Collection entries
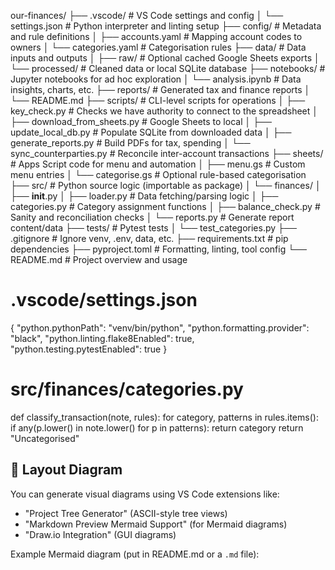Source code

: our-finances/
├── .vscode/                      # VS Code settings and config
│   └── settings.json             # Python interpreter and linting setup
├── config/                       # Metadata and rule definitions
│   ├── accounts.yaml             # Mapping account codes to owners
│   └── categories.yaml           # Categorisation rules
├── data/                         # Data inputs and outputs
│   ├── raw/                      # Optional cached Google Sheets exports
│   └── processed/                # Cleaned data or local SQLite database
├── notebooks/                    # Jupyter notebooks for ad hoc exploration
│   └── analysis.ipynb            # Data insights, charts, etc.
├── reports/                      # Generated tax and finance reports
│   └── README.md
├── scripts/                      # CLI-level scripts for operations
│   ├── key_check.py              # Checks we have authority to connect to the spreadsheet
│   ├── download_from_sheets.py   # Google Sheets to local
│   ├── update_local_db.py        # Populate SQLite from downloaded data
│   ├── generate_reports.py       # Build PDFs for tax, spending
│   └── sync_counterparties.py    # Reconcile inter-account transactions
├── sheets/                       # Apps Script code for menu and automation
│   ├── menu.gs                   # Custom menu entries
│   └── categorise.gs             # Optional rule-based categorisation
├── src/                          # Python source logic (importable as package)
│   └── finances/
│       ├── __init__.py
│       ├── loader.py             # Data fetching/parsing logic
│       ├── categories.py         # Category assignment functions
│       ├── balance_check.py      # Sanity and reconciliation checks
│       └── reports.py            # Generate report content/data
├── tests/                          # Pytest tests
│   └── test_categories.py
├── .gitignore                      # Ignore venv, .env, data, etc.
├── requirements.txt                # pip dependencies
├── pyproject.toml                  # Formatting, linting, tool config
└── README.md                       # Project overview and usage



# .vscode/settings.json
{
  "python.pythonPath": "venv/bin/python",
  "python.formatting.provider": "black",
  "python.linting.flake8Enabled": true,
  "python.testing.pytestEnabled": true
}


# src/finances/categories.py
def classify_transaction(note, rules):
    for category, patterns in rules.items():
        if any(p.lower() in note.lower() for p in patterns):
            return category
    return "Uncategorised"




## 🧩 Layout Diagram
You can generate visual diagrams using VS Code extensions like:
- "Project Tree Generator" (ASCII-style tree views)
- "Markdown Preview Mermaid Support" (for Mermaid diagrams)
- "Draw.io Integration" (GUI diagrams)

Example Mermaid diagram (put in README.md or a `.md` file):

▸ WHAT THE EXERCISE ASKS: Output the lines above in full and exactly as given, omitting any pictures.

▸ OUTPUT FOR THIS TASK:
Source code

: our-finances/
├── .vscode/                      # VS Code settings and config
│   └── settings.json             # Python interpreter and linting setup
├── config/                       # Metadata and rule definitions
│   ├── accounts.yaml             # Mapping account codes to owners
│   └── categories.yaml           # Categorisation rules
├── data/                         # Data inputs and outputs
│   ├── raw/                      # Optional cached Google Sheets exports
│   └── processed/                # Cleaned data or local SQLite database
├── notebooks/                    # Jupyter notebooks for ad hoc exploration
│   └── analysis.ipynb            # Data insights, charts, etc.
├── reports/                      # Generated tax and finance reports
│   └── README.md
├── scripts/                      # CLI-level scripts for operations
│   ├── key_check.py              # Checks we have authority to connect to the spreadsheet
│   ├── download_from_sheets.py   # Google Sheets to local
│   ├── update_local_db.py        # Populate SQLite from downloaded data
│   ├── generate_reports.py       # Build PDFs for tax, spending
│   └── sync_counterparties.py    # Reconcile inter-account transactions
├── sheets/                       # Apps Script code for menu and automation
│   ├── menu.gs                   # Custom menu entries
│   └── categorise.gs             # Optional rule-based categorisation
├── src/                          # Python source logic (importable as package)
│   └── finances/
│       ├── __init__.py
│       ├── loader.py             # Data fetching/parsing logic
│       ├── categories.py         # Category assignment functions
│       ├── balance_check.py      # Sanity and reconciliation checks
│       └── reports.py            # Generate report content/data
├── tests/                          # Pytest tests
│   └── test_categories.py
├── .gitignore                      # Ignore venv, .env, data, etc.
├── requirements.txt                # pip dependencies
├── pyproject.toml                  # Formatting, linting, tool config
└── README.md                       # Project overview and usage



# .vscode/settings.json
{
  "python.pythonPath": "venv/bin/python",
  "python.formatting.provider": "black",
  "python.linting.flake8Enabled": true,
  "python.testing.pytestEnabled": true
}


# src/finances/categories.py
def classify_transaction(note, rules):
    for category, patterns in rules.items():
        if any(p.lower() in note.lower() for p in patterns):
            return category
    return "Uncategorised"




## 🧩 Layout Diagram
You can generate visual diagrams using VS Code extensions like:
- "Project Tree Generator" (ASCII-style tree views)
- "Markdown Preview Mermaid Support" (for Mermaid diagrams)
- "Draw.io Integration" (GUI diagrams)

Example Mermaid diagram (put in README.md or a `.md` file):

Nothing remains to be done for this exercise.